Before you return the entries below, strip out the pictures and keep all else exact.

» Entries provided:
________________________

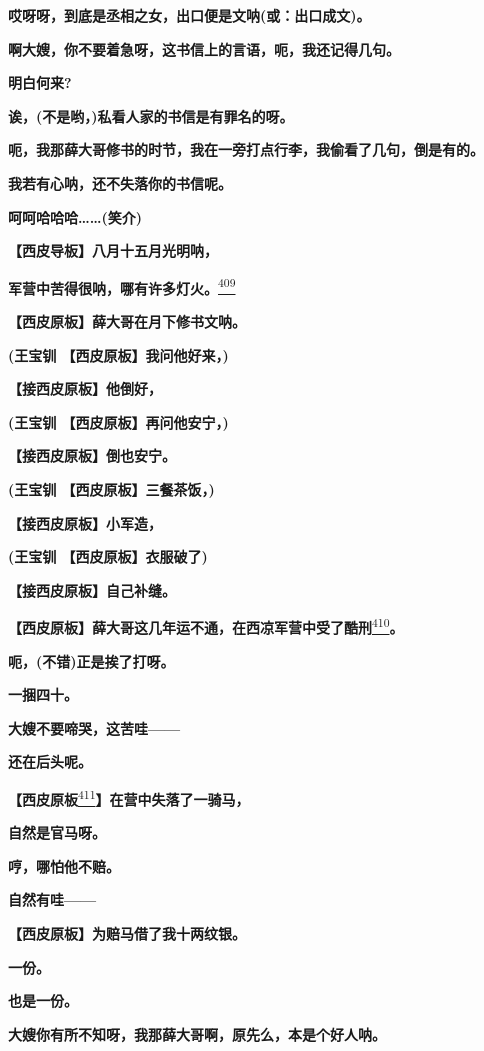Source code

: \textbf{哎呀呀，到底是丞相之女，出口便是文呐(或：出口成文)。}

\textbf{啊大嫂，你不要着急呀，这书信上的言语，呃，我还记得几句。}

\textbf{明白何来?}

\textbf{诶，(不是哟，)私看人家的书信是有罪名的呀。}

\textbf{呃，我那薛大哥修书的时节，我在一旁打点行李，我偷看了几句，倒是有的。}

\textbf{我若有心呐，还不失落你的书信呢。}

\textbf{呵呵哈哈哈\ldots{}\ldots{}(笑介)}

\textbf{【西皮导板】八月十五月光明呐，}

\textbf{军营中苦得很呐，哪有许多灯火。}\protect\hyperlink{fn409}{\textsuperscript{409}}

\textbf{【西皮原板】薛大哥在月下修书文呐。}

\textbf{(王宝钏 【西皮原板】我问他好来，)}

\textbf{【接西皮原板】他倒好，}

\textbf{(王宝钏 【西皮原板】再问他安宁，)}

\textbf{【接西皮原板】倒也安宁。}

\textbf{(王宝钏 【西皮原板】三餐茶饭，)}

\textbf{【接西皮原板】小军造，}

\textbf{(王宝钏 【西皮原板】衣服破了)}

\textbf{【接西皮原板】自己补缝。}

\textbf{【西皮原板】薛大哥这几年运不通，在西凉军营中受了酷刑}\protect\hyperlink{fn410}{\textsuperscript{410}}\textbf{。}

\textbf{呃，(不错)正是挨了打呀。}

\textbf{一捆四十。}

\textbf{大嫂不要啼哭，这苦哇------}

\textbf{还在后头呢。}

\textbf{【西皮原板}\protect\hyperlink{fn411}{\textsuperscript{411}}\textbf{】在营中失落了一骑马，}

\textbf{自然是官马呀。}

\textbf{哼，哪怕他不赔。}

\textbf{自然有哇------}

\textbf{【西皮原板】为赔马借了我十两纹银。}

\textbf{一份。}

\textbf{也是一份。}

\textbf{大嫂你有所不知呀，我那薛大哥啊，原先么，本是个好人呐。}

________________________

» Written solution:
Source code

: \textbf{哎呀呀，到底是丞相之女，出口便是文呐(或：出口成文)。}

\textbf{啊大嫂，你不要着急呀，这书信上的言语，呃，我还记得几句。}

\textbf{明白何来?}

\textbf{诶，(不是哟，)私看人家的书信是有罪名的呀。}

\textbf{呃，我那薛大哥修书的时节，我在一旁打点行李，我偷看了几句，倒是有的。}

\textbf{我若有心呐，还不失落你的书信呢。}

\textbf{呵呵哈哈哈\ldots{}\ldots{}(笑介)}

\textbf{【西皮导板】八月十五月光明呐，}

\textbf{军营中苦得很呐，哪有许多灯火。}\protect\hyperlink{fn409}{\textsuperscript{409}}

\textbf{【西皮原板】薛大哥在月下修书文呐。}

\textbf{(王宝钏 【西皮原板】我问他好来，)}

\textbf{【接西皮原板】他倒好，}

\textbf{(王宝钏 【西皮原板】再问他安宁，)}

\textbf{【接西皮原板】倒也安宁。}

\textbf{(王宝钏 【西皮原板】三餐茶饭，)}

\textbf{【接西皮原板】小军造，}

\textbf{(王宝钏 【西皮原板】衣服破了)}

\textbf{【接西皮原板】自己补缝。}

\textbf{【西皮原板】薛大哥这几年运不通，在西凉军营中受了酷刑}\protect\hyperlink{fn410}{\textsuperscript{410}}\textbf{。}

\textbf{呃，(不错)正是挨了打呀。}

\textbf{一捆四十。}

\textbf{大嫂不要啼哭，这苦哇------}

\textbf{还在后头呢。}

\textbf{【西皮原板}\protect\hyperlink{fn411}{\textsuperscript{411}}\textbf{】在营中失落了一骑马，}

\textbf{自然是官马呀。}

\textbf{哼，哪怕他不赔。}

\textbf{自然有哇------}

\textbf{【西皮原板】为赔马借了我十两纹银。}

\textbf{一份。}

\textbf{也是一份。}

\textbf{大嫂你有所不知呀，我那薛大哥啊，原先么，本是个好人呐。}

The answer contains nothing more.